No hay mayor lucidez que el reconocimiento de los talentos y los límites. Fátima sabe que ha escrito una novela con una trama compleja, sobre un tema social, político, e histórico irresuelto que, por más que moleste, nos interpela aún desde el pasado, pero lo hace usando el territorio más difuso y literario de todos, el que está más distante de los juicios y prejuicios: el amor y la memoria. Sime sabe que ha cumplido y superado con creces el primer punto: escritor es quien cuenta una historia y la escribe.

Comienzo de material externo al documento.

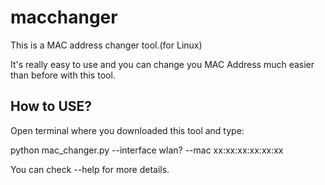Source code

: # macchanger
This is a MAC address changer tool.(for Linux) 

It's really easy to use and you can change you MAC Address much easier than before with this tool.

<h2>How to USE?</h2>

Open terminal where you downloaded this tool and type:

python mac_changer.py --interface wlan? --mac xx:xx:xx:xx:xx:xx

You can check --help for more details.

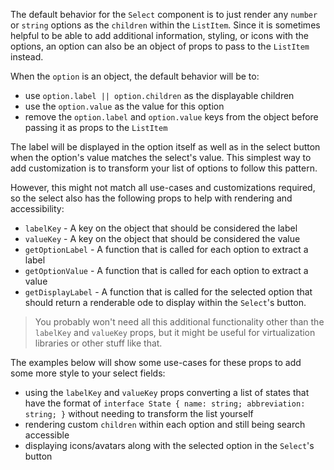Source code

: The default behavior for the `Select` component is to just render any `number`
or `string` options as the `children` within the `ListItem`. Since it is
sometimes helpful to be able to add additional information, styling, or icons
with the options, an option can also be an object of props to pass to the
`ListItem` instead.

When the `option` is an object, the default behavior will be to:

- use `option.label || option.children` as the displayable children
- use the `option.value` as the value for this option
- remove the `option.label` and `option.value` keys from the object before
  passing it as props to the `ListItem`

The label will be displayed in the option itself as well as in the select button
when the option's value matches the select's value. This simplest way to add
customization is to transform your list of options to follow this pattern.

However, this might not match all use-cases and customizations required, so the
select also has the following props to help with rendering and accessibility:

- `labelKey` - A key on the object that should be considered the label
- `valueKey` - A key on the object that should be considered the value
- `getOptionLabel` - A function that is called for each option to extract a
  label
- `getOptionValue` - A function that is called for each option to extract a
  value
- `getDisplayLabel` - A function that is called for the selected option that
  should return a renderable ode to display within the `Select`'s button.

> You probably won't need all this additional functionality other than the
> `labelKey` and `valueKey` props, but it might be useful for virtualization
> libraries or other stuff like that.

The examples below will show some use-cases for these props to add some more
style to your select fields:

- using the `labelKey` and `valueKey` props converting a list of states that
  have the format of `interface State { name: string; abbreviation: string; }`
  without needing to transform the list yourself
- rendering custom `children` within each option and still being search
  accessible
- displaying icons/avatars along with the selected option in the `Select`'s
  button
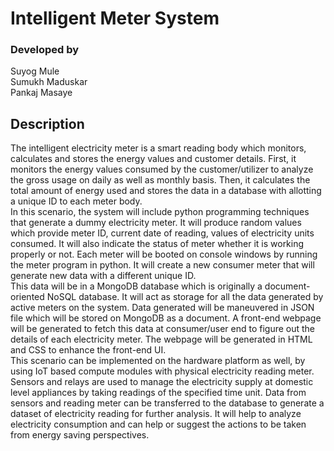 # Intelligent Meter System

### Developed by
Suyog Mule\
Sumukh Maduskar\
Pankaj Masaye

## Description
  The intelligent electricity meter is a smart reading body which monitors, calculates
and stores the energy values and customer details. First, it monitors the energy values
consumed by the customer/utilizer to analyze the gross usage on daily as well as monthly
basis. Then, it calculates the total amount of energy used and stores the data in a database
with allotting a unique ID to each meter body.\
  In this scenario, the system will include python programming techniques that generate
a dummy electricity meter. It will produce random values which provide meter ID, current
date of reading, values of electricity units consumed. It will also indicate the status of meter
whether it is working properly or not. Each meter will be booted on console windows by
running the meter program in python. It will create a new consumer meter that will generate
new data with a different unique ID.\
  This data will be in a MongoDB database which is originally a document-oriented
NoSQL database. It will act as storage for all the data generated by active meters on the
system. Data generated will be maneuvered in JSON file which will be stored on MongoDB
as a document. A front-end webpage will be generated to fetch this data at consumer/user end
to figure out the details of each electricity meter. The webpage will be generated in HTML
and CSS to enhance the front-end UI.\
  This scenario can be implemented on the hardware platform as well, by using IoT
based compute modules with physical electricity reading meter. Sensors and relays are used
to manage the electricity supply at domestic level appliances by taking readings of the
specified time unit. Data from sensors and reading meter can be transferred to the database to
generate a dataset of electricity reading for further analysis. It will help to analyze electricity
consumption and can help or suggest the actions to be taken from energy saving perspectives.
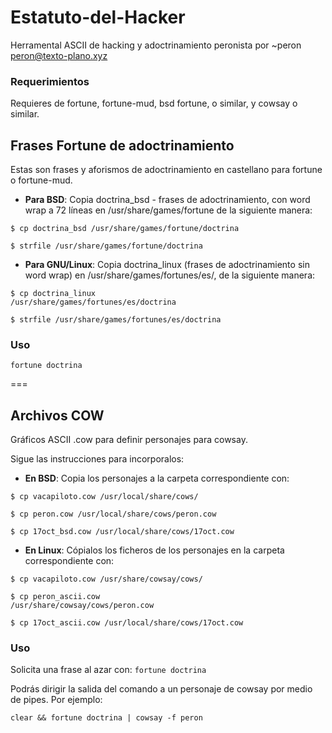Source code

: # Estatuto-del-Hacker
Herramental ASCII de hacking y adoctrinamiento peronista 
por ~peron <peron@texto-plano.xyz>

### Requerimientos
Requieres de fortune, fortune-mud, bsd fortune, o similar, y cowsay o similar.

## Frases Fortune de adoctrinamiento

Estas son frases y aforismos de adoctrinamiento en castellano para fortune o fortune-mud.

  * **Para BSD**: 
Copia <file>doctrina_bsd</file> - frases de adoctrinamiento, con word wrap a 72 líneas en <file>/usr/share/games/fortune</file> de la siguiente manera: 

<code>$ cp doctrina_bsd /usr/share/games/fortune/doctrina</code>

<code>$ strfile /usr/share/games/fortune/doctrina</code>

  * **Para GNU/Linux**:
Copia <file>doctrina_linux</file> (frases de adoctrinamiento sin word wrap) en <file>/usr/share/games/fortunes/es/</file>, de la siguiente manera:

<code>$ cp doctrina_linux /usr/share/games/fortunes/es/doctrina</code>

<code>$ strfile /usr/share/games/fortunes/es/doctrina</code>


### Uso

<code>fortune doctrina</code>

===

## Archivos COW

Gráficos ASCII .cow para definir personajes para cowsay.

Sigue las instrucciones para incorporalos:

* **En BSD**:
Copia los personajes a la carpeta correspondiente con:

<code>$ cp vacapiloto.cow /usr/local/share/cows/</code>

<code>$ cp peron.cow /usr/local/share/cows/peron.cow</code>

<code>$ cp 17oct_bsd.cow /usr/local/share/cows/17oct.cow</code>

* **En Linux**: 
Cópialos los ficheros de los personajes en la carpeta correspondiente con:

<code>$ cp vacapiloto.cow /usr/share/cowsay/cows/</code>

<code>$ cp peron_ascii.cow /usr/share/cowsay/cows/peron.cow</code>

<code>$ cp 17oct_ascii.cow /usr/local/share/cows/17oct.cow</code>


### Uso

Solicita una frase al azar con:
<code>fortune doctrina</code>

Podrás dirigir la salida del comando a un personaje de cowsay por medio de pipes. 
Por ejemplo:

<code>clear && fortune doctrina | cowsay -f peron</code>
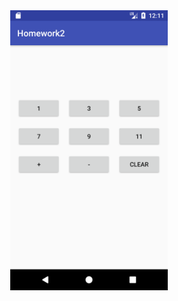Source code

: <div align="center">
    <img width="50%" src="https://github.com/max003003003/homework2/blob/master/Screenshot_1502428263.png"/>
</div>
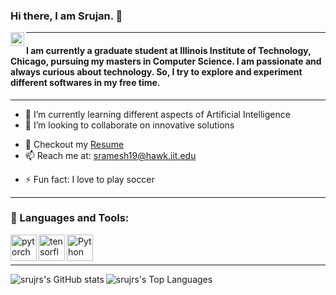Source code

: ### Hi there, I am Srujan. 👋
 
<a href="https://www.linkedin.com/in/srujan-r-1562561b3/">
  <img align="left" alt="Srujan's LinkedIN" width="22px" src="https://raw.githubusercontent.com/peterthehan/peterthehan/master/assets/linkedin.svg" />
</a>

---

#### I am currently a graduate student at Illinois Institute of Technology, Chicago, pursuing my masters in Computer Science. I am passionate and always curious about technology. So, I try to explore and experiment different softwares in my free time. 

<!--
**srujrs/srujrs** is a ✨ _special_ ✨ repository because its `README.md` (this file) appears on your GitHub profile.
-->

---

<!-- - 🔭 I’m currently working on ... -->
- 🌱 I’m currently learning different aspects of Artificial Intelligence
- 👯 I’m looking to collaborate on innovative solutions
<!-- - 🤔 I’m looking for help with ... -->
<!-- - 💬 Ask me about ... -->
- 📝 Checkout my [Resume](https://docs.google.com/document/d/1T-0PfQdjVAhrBbQ1_dcwoAX_AWPB8bbbgQ56op-wmZY/edit?usp=sharing)
- 📫 Reach me at: sramesh19@hawk.iit.edu
<!-- - 😄 Pronouns: ... -->
- ⚡ Fun fact: I love to play soccer

---

### 🔨 Languages and Tools:
<a href="https://pytorch.org/" target="_blank"> <img align="left" src="https://raw.githubusercontent.com/rahul-jha98/github_readme_icons/main/language_and_tools/square/pytorch/pytorch.svg" alt="pytorch" height="42px"/> </a> 
<a href="https://www.tensorflow.org" target="_blank"> <img align="left" src="https://raw.githubusercontent.com/rahul-jha98/github_readme_icons/main/language_and_tools/square/tensorflow/tensorflow.svg" alt="tensorflow" height="42px"/> </a> 
<a href="https://www.python.org" target="_blank"><img align="left" alt="Python" height ="42px" src="https://raw.githubusercontent.com/rahul-jha98/github_readme_icons/main/language_and_tools/square/python/python.svg"></a>

<br />
<br>

---

<img align="left" alt="srujrs's GitHub stats" src="https://github-readme-stats.vercel.app/api?username=srujrs&show_icons=true&hide_border=false&theme=radical">

<img align="left" alt="srujrs's Top Languages" src="https://github-readme-stats.vercel.app/api/top-langs/?username=srujrs&layout=compact">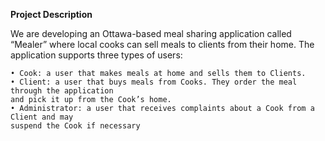 **Project Description**

We are developing an Ottawa-based meal sharing application called “Mealer” where local cooks
can sell meals to clients from their home. The application supports three types of users:

    • Cook: a user that makes meals at home and sells them to Clients.
    • Client: a user that buys meals from Cooks. They order the meal through the application
    and pick it up from the Cook’s home.
    • Administrator: a user that receives complaints about a Cook from a Client and may
    suspend the Cook if necessary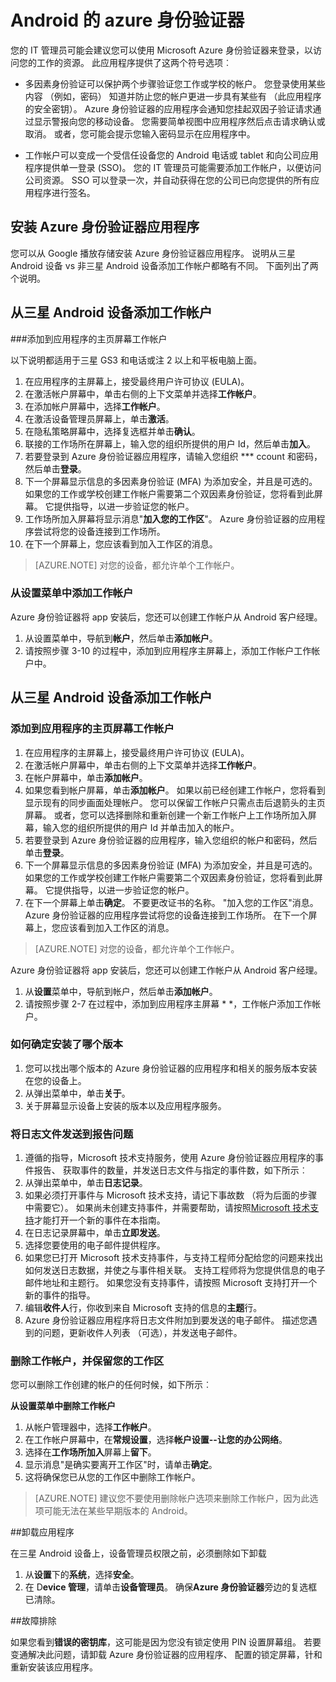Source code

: 
<properties
    pageTitle="Android 的 azure 身份验证器 |Microsoft Azure"
    description="Microsoft Azure 身份验证器的应用程序可用来登录，以访问工作的资源。 Azure 身份验证器的应用程序会通知您挂起双因子验证请求通过显示警报向您的移动设备。"
    services="active-directory"
    documentationCenter=""
    authors="femila"
    manager="swadhwa"
    editor=""/>

<tags
    ms.service="active-directory"
    ms.workload="identity"
    ms.tgt_pltfrm="na"
    ms.devlang="na"
    ms.topic="article"
    ms.date="09/27/2016"
    ms.author="femila"/>

# <a name="azure-authenticator-for-android"></a>Android 的 azure 身份验证器

您的 IT 管理员可能会建议您可以使用 Microsoft Azure 身份验证器来登录，以访问您的工作的资源。 此应用程序提供了这两个符号选项︰

* 多因素身份验证可以保护两个步骤验证您工作或学校的帐户。 您登录使用某些内容 （例如，密码） 知道并防止您的帐户更进一步具有某些有 （此应用程序的安全密钥）。 Azure 身份验证器的应用程序会通知您挂起双因子验证请求通过显示警报向您的移动设备。 您需要简单视图中应用程序然后点击请求确认或取消。 或者，您可能会提示您输入密码显示在应用程序中。

* 工作帐户可以变成一个受信任设备您的 Android 电话或 tablet 和向公司应用程序提供单一登录 (SSO)。 您的 IT 管理员可能需要添加工作帐户，以便访问公司资源。 SSO 可以登录一次，并自动获得在您的公司已向您提供的所有应用程序进行签名。

## <a name="installing-the-azure-authenticator-app"></a>安装 Azure 身份验证器应用程序

您可以从 Google 播放存储安装 Azure 身份验证器应用程序。
说明从三星 Android 设备 vs 非三星 Android 设备添加工作帐户都略有不同。 下面列出了两个说明。

<a name="adding-the-work-account-from-samsung-android-device"></a>从三星 Android 设备添加工作帐户
----------------------------------------------------------------------------------------------------------------
###<a name="adding-the-work-account-through-the-app-home-screen"></a>添加到应用程序的主页屏幕工作帐户

以下说明都适用于三星 GS3 和电话或注 2 以上和平板电脑上面。

1. 在应用程序的主屏幕上，接受最终用户许可协议 (EULA)。
2. 在激活帐户屏幕中，单击右侧的上下文菜单并选择**工作帐户**。
3. 在添加帐户屏幕中，选择**工作帐户**。
4. 在激活设备管理员屏幕上，单击**激活**。
5. 在隐私策略屏幕中，选择复选框并单击**确认**。
6. 联接的工作场所在屏幕上，输入您的组织所提供的用户 Id，然后单击**加入**。
7. 若要登录到 Azure 身份验证器应用程序，请输入您组织 *** ccount 和密码，然后单击**登录**。
8. 下一个屏幕显示信息的多因素身份验证 (MFA) 为添加安全，并且是可选的。 如果您的工作或学校创建工作帐户需要第二个双因素身份验证，您将看到此屏幕。 它提供指导，以进一步验证您的帐户。
9. 工作场所加入屏幕将显示消息"**加入您的工作区**"。 Azure 身份验证器的应用程序尝试将您的设备连接到工作场所。
10. 在下一个屏幕上，您应该看到加入工作区的消息。

>[AZURE.NOTE]
> 对您的设备，都允许单个工作帐户。

### <a name="adding-the-work-account-from-the-settings-menu"></a>从设置菜单中添加工作帐户
Azure 身份验证器将 app 安装后，您还可以创建工作帐户从 Android 客户经理。

1. 从设置菜单中，导航到**帐户**，然后单击**添加帐户**。
2. 请按照步骤 3-10 的过程中，添加到应用程序主屏幕上，添加工作帐户工作帐户中。

<a name="adding-the-work-account-from-a-non-samsung-android-device"></a>从三星 Android 设备添加工作帐户
------------------------------------------------------------------------------------------------------------------
### <a name="adding-the-work-account-through-the-app-home-screen"></a>添加到应用程序的主页屏幕工作帐户

1. 在应用程序的主屏幕上，接受最终用户许可协议 (EULA)。
2. 在激活帐户屏幕中，单击右侧的上下文菜单并选择**工作帐户**。
3. 在帐户屏幕中，单击**添加帐户**。
4. 如果您看到帐户屏幕，单击**添加帐户**。 如果以前已经创建工作帐户，您将看到显示现有的同步画面处理帐户。 您可以保留工作帐户只需点击后退箭头的主页屏幕。 或者，您可以选择删除和重新创建一个新工作帐户上工作场所加入屏幕，输入您的组织所提供的用户 Id 并单击加入的帐户。
5. 若要登录到 Azure 身份验证器的应用程序，输入您组织的帐户和密码，然后单击**登录**。
7. 下一个屏幕显示信息的多因素身份验证 (MFA) 为添加安全，并且是可选的。 如果您的工作或学校创建工作帐户需要第二个双因素身份验证，您将看到此屏幕。 它提供指导，以进一步验证您的帐户。
8. 在下一个屏幕上单击**确定**。 不要更改证书的名称。
"加入您的工作区"消息。 Azure 身份验证器的应用程序尝试将您的设备连接到工作场所。
在下一个屏幕上，您应该看到加入工作区的消息。

>[AZURE.NOTE]
> 对您的设备，都允许单个工作帐户。

Azure 身份验证器将 app 安装后，您还可以创建工作帐户从 Android 客户经理。

1. 从**设置**菜单中，导航到帐户，然后单击**添加帐户**。
2. 请按照步骤 2-7 在过程中，添加到应用程序主屏幕 * *，工作帐户添加工作帐户。

### <a name="how-to-find-out-which-version-is-installed"></a>如何确定安装了哪个版本

1. 您可以找出哪个版本的 Azure 身份验证器的应用程序和相关的服务版本安装在您的设备上。
2. 从弹出菜单中，单击**关于**。
3. 关于屏幕显示设备上安装的版本以及应用程序服务。
 
### <a name="sending-log-files-to-report-issues"></a>将日志文件发送到报告问题

1. 遵循的指导，Microsoft 技术支持服务，使用 Azure 身份验证器应用程序的事件报告、 获取事件的数量，并发送日志文件与指定的事件数，如下所示︰
2. 从弹出菜单中，单击**日志记录**。
3. 如果必须打开事件与 Microsoft 技术支持，请记下事故数 （将为后面的步骤中需要它）。 如果尚未创建支持事件，并需要帮助，请按照[Microsoft 技术支持](https://support.microsoft.com/en-us/contactus)才能打开一个新的事件在本指南。
4. 在日志记录屏幕中，单击**立即发送**。
5. 选择您要使用的电子邮件提供程序。
7. 如果您已打开 Microsoft 技术支持事件，与支持工程师分配给您的问题来找出如何发送日志数据，并使之与事件相关联。 支持工程师将为您提供信息的电子邮件地址和主题行。 如果您没有支持事件，请按照 Microsoft 支持打开一个新的事件的指导。
9. 编辑**收件人**行，你收到来自 Microsoft 支持的信息的**主题**行。
10. Azure 身份验证器应用程序将日志文件附加到要发送的电子邮件。 描述您遇到的问题，更新收件人列表 （可选），并发送电子邮件。

### <a name="deleting-the-work-account-and-leaving-your-workplace"></a>删除工作帐户，并保留您的工作区

您可以删除工作创建的帐户的任何时候，如下所示︰

**从设置菜单中删除工作帐户**

1. 从帐户管理器中，选择**工作帐户**。
2. 在工作帐户屏幕中，在**常规设置**，选择**帐户设置--让您的办公网络**。
3. 选择在**工作场所加入**屏幕上**留下**。
4. 显示消息"是确实要离开工作区"时，请单击**确定**。
5. 这将确保您已从您的工作区中删除工作帐户。

>[AZURE.NOTE]
>建议您不要使用删除帐户选项来删除工作帐户，因为此选项可能无法在某些早期版本的 Android。

##<a name="uninstalling-the-app"></a>卸载应用程序

在三星 Android 设备上，设备管理员权限之前，必须删除如下卸载 
1. 从**设置**下的**系统**，选择**安全**。
2. 在 D**evice 管理**，请单击**设备管理员**。 确保**Azure 身份验证器**旁边的复选框已清除。

##<a name="troubleshooting"></a>故障排除

如果您看到**错误的密钥库**，这可能是因为您没有锁定使用 PIN 设置屏幕组。 若要变通解决此问题，请卸载 Azure 身份验证器的应用程序、 配置的锁定屏幕，针和重新安装该应用程序。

Carne de perra narra el adoctrinamiento de una mujer –en años de dictadura– a manos de un hombre que en un proceso de degradación sistemática hecho de torturas, abusos sexuales, vejaciones, erotismo, e incentivos graduales, acaba integrándola a una red de inteligencia de la dictadura de Pinochet y realizando un crimen con ecos de magnicidio histórico. Ella, con su cara marcada y muchos años después, encontrará a su torturador, su amor, en una camilla de la Posta Central, mientras hace su turno de enfermera. Deberá tomar una decisión. La novela se narra intermitentemente en esos dos tiempos: el pasado del proceso de tortura, integración y un amor torcido y limítrofe, y el presente: el regreso de una mujer desarraigada a un país más frío y desolado que la mismísima Suecia. “…cuando camino hacia mi trabajo me envuelve un silencio más profundo que el de las calles con nieve de Suecia, porque ése de allá es verdadero y aquí simplemente yo dejé de escuchar”, dice.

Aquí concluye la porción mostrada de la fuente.